Second group: people who believe that beauty is always in the eye of the beholder and therefore one man’s beauty can be another man’s ugliness; truth and error are relative, cannot be dictated, and probably cannot ever be discovered by mere common sense; good and bad are also relative and not absolute or unarguable; and that art is anything the artist feels like expressing, like it or not. In the USA, these folks are usually labeled realists and are often encouraged by teachers and peers. They are also labeled ethical relativists by some--and again, risking censure, I guess that many are agnostics or outright atheists.
So who is right?
And so what?
If you are an atheist you may glom onto the second question, mutter an expletive, and move on to another blog. Bye-bye, and thanks for stopping.
If you wonder--or care--who is right, you may be a seeker of truth, no matter what your religious stance. To you, it is important to know why you believe what you believe, and what in the world to call that meaningless (to you) and garish splash of paint others are “oohing” and “aahing” at, which occupies a prime spot in the gallery you got dragged into and carries a price tag that could get your car completely fixed AND repainted.
Is it art?
Can you read between the lines to see which camp I’m in? Art conveys beauty! But--there are meaningless-looking odd splashes of paint that are just right to convey a feeling, and if that feeling is one someone wants to permeate his living room, I say by all means, “Buy it.” Why? Because feeling is at the heart of art, whether the art is representational or not.
Now, some artists claim that getting even a feeling of revulsion looking at a work of “art” qualifies it to be called art; the piece has stimulated a gut response in the viewer and that is sufficient--the piece has done its job as artwork. I disagree: personally I think that if we're talking about feeling here, getting only a good feeling from a work of “art” qualifies it to be called art. I know many artists disagree with me, and especially those who make a lot of money selling, well, stuff that would revulse me out of my own living room.
But philosophers and non-philosophers alike have argued about beauty, truth, good and evil, and art for millennia; this debate is not new at all. The endlessness of this debate itself leads me to wonder, where do we get our opinions from? What guides us to our beliefs, anyway? And why do people believe strongly such different things? If there is a universal truth, why don't we all agree on it? Does the sheer endlessness of disagreement prove that there is not a universal truth?
When I sought answers in my youth--and yes, I was one who always wanted to know the why and how of things--I was confronted by the many differing answers that adults gave me to the same questions; and that fact led me to wonder early on: how in the world can one discern who is wise and who is “blowing smoke,” if one does not already possess some wisdom with which to measure and discern? It is the chicken-and-egg problem! But as a kid I sure wanted to be able to tell which adults were trustworthy and wise truth-tellers and which were the jerks--BEFORE I got into trouble following the advice of the jerks. Yes, I was spanked for misbehaving! Thus you may guess I had plenty of motivation to find wisdom, and quickly. And I quickly found that I "knew" the difference between trustworthy and untrustworthy information; among adults that I met, I could size up the phonies pretty fast. Adults marveled at how smart I was about that, for a kid.

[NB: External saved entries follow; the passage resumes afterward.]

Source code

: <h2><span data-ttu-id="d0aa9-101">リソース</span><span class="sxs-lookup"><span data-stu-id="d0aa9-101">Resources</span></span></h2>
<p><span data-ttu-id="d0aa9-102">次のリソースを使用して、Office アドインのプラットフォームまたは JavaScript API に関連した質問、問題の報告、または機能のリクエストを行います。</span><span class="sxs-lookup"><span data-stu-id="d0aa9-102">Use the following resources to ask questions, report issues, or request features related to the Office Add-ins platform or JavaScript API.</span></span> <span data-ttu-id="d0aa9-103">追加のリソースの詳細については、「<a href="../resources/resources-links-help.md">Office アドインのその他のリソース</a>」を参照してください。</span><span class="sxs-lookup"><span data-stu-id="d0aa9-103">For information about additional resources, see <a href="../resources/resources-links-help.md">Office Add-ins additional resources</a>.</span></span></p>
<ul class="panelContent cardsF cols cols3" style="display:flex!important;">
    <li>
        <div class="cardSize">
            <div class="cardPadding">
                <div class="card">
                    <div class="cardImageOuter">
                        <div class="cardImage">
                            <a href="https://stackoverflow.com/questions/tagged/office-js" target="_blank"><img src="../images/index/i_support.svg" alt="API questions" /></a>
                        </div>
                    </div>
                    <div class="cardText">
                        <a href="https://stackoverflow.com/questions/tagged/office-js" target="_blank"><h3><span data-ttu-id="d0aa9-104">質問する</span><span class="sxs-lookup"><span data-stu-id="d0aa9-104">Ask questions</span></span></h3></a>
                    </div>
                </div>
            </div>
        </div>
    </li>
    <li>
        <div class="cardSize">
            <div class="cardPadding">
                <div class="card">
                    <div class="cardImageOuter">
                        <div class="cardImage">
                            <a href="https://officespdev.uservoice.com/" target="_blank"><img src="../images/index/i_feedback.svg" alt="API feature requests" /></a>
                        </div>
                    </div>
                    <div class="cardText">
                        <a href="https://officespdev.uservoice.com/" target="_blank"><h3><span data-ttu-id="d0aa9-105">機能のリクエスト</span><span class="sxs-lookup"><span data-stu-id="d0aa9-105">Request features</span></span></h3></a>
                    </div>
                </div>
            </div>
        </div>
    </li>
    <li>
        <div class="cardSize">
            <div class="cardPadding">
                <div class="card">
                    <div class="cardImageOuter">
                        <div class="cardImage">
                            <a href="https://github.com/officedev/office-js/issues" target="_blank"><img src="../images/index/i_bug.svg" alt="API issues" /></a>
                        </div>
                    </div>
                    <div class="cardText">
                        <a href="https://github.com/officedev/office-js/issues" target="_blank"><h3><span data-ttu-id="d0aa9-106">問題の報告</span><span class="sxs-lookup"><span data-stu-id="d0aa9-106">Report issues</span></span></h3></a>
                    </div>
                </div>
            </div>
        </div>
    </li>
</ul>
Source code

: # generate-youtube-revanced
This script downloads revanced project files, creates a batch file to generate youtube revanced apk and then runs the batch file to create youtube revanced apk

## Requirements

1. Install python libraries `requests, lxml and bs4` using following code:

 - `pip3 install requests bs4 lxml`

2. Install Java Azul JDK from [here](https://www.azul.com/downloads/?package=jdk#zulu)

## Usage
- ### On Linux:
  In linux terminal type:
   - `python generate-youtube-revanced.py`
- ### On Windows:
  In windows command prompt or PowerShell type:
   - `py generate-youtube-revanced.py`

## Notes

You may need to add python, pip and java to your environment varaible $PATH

When I met David Stewart, I knew he was no phony. He didn't look like an artist--no long hair, hippie beads, existentialist stance. He was, as I've mentioned before, balding, middle-aged, and a good provider for his wife and three kids. All he smoked was cigarettes! He didn't fit the mold for "artist;" but when he talked about beauty, truth, art, good and evil, he made sense. He was classic. What he said, Raphael had said, and Michelangelo, Rodin, da Vinci, and Wildenhain. When I looked at his pots, there was nothing "tweaked" about them. Dave's teapots held tea. They poured tea obediently, and without dribbling. They were well-balanced in the hand. They were not expensive. They were real teapots, meant for real people to use. They were honest. They were beautiful. Dave talked the talk, and his pots walked the walk. I believed him. I liked him. I trusted him. And I determined to learn all I could from him.
Looks like I got off the topic of "what is art?" a bit, here. But, actually, I don't suppose I can fully tell you. You may have your own already-formed certainty of truth. But, not being able to tell you does not mean that I believe art is incapable of being described (as believe the second group of individuals, see above), or that art is anything you want it to be.
Art is the expression of beauty, truth, and good. I think I will return to this topic at a later time; there is still much to express.